Activity:
Scan the data below. Pull out each line where "soundMix" occurs.

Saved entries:
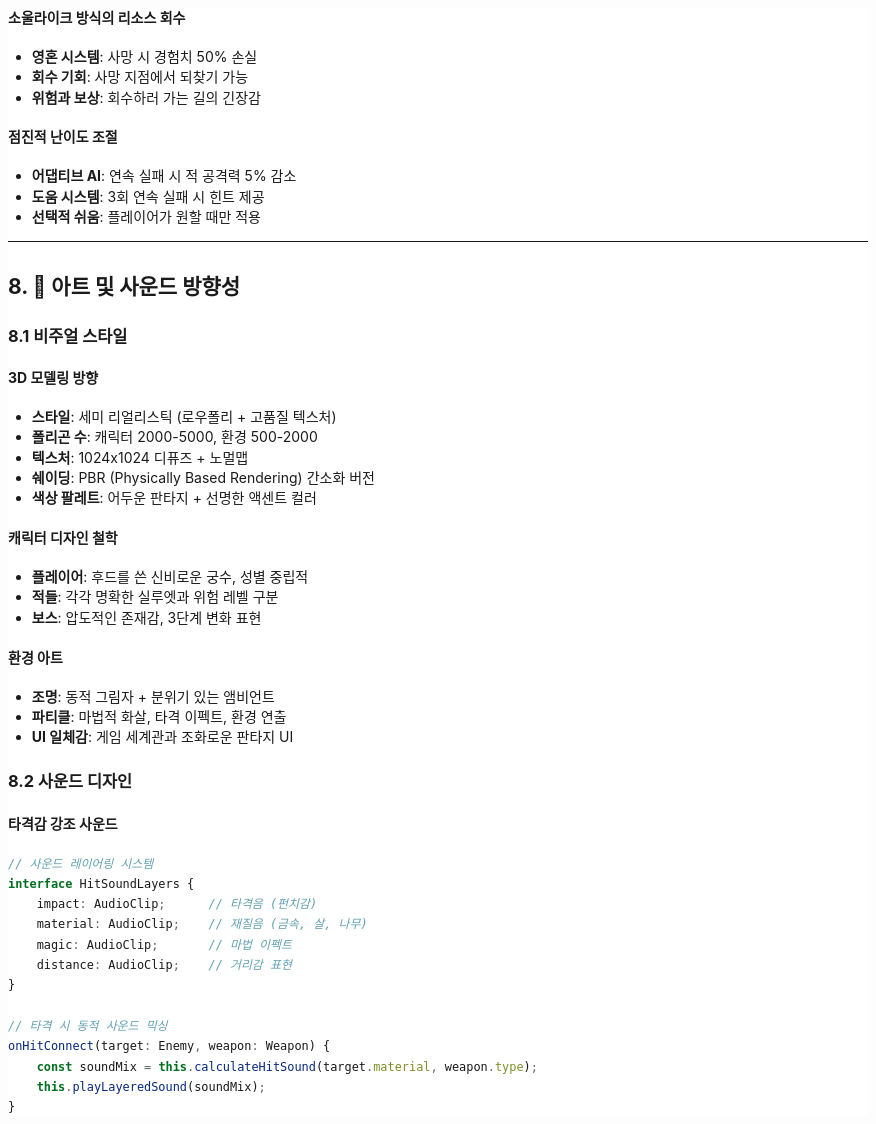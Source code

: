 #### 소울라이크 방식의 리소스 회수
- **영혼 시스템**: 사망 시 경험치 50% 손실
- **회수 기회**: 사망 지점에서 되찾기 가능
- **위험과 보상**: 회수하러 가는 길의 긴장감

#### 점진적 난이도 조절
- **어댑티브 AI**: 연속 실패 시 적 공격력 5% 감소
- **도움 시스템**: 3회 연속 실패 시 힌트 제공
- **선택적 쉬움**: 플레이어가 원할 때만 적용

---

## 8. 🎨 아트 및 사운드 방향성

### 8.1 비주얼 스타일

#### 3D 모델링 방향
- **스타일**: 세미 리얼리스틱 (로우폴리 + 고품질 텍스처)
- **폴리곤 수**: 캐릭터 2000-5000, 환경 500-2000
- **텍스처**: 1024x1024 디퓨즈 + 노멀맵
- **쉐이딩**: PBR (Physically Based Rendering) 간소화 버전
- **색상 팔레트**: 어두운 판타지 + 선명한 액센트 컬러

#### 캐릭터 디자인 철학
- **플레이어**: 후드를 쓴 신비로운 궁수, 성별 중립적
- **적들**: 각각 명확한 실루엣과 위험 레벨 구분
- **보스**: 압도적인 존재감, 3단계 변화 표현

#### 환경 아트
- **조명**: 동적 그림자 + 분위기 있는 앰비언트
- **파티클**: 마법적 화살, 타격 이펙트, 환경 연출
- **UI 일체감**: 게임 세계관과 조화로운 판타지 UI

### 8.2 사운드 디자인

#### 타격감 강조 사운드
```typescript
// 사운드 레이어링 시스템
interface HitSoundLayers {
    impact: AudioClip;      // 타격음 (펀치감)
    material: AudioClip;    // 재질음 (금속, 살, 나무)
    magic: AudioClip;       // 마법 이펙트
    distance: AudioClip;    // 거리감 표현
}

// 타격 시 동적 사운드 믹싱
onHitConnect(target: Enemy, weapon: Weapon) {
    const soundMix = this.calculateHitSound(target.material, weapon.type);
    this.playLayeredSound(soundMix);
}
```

Answer box:
    const soundMix = this.calculateHitSound(target.material, weapon.type);
    this.playLayeredSound(soundMix);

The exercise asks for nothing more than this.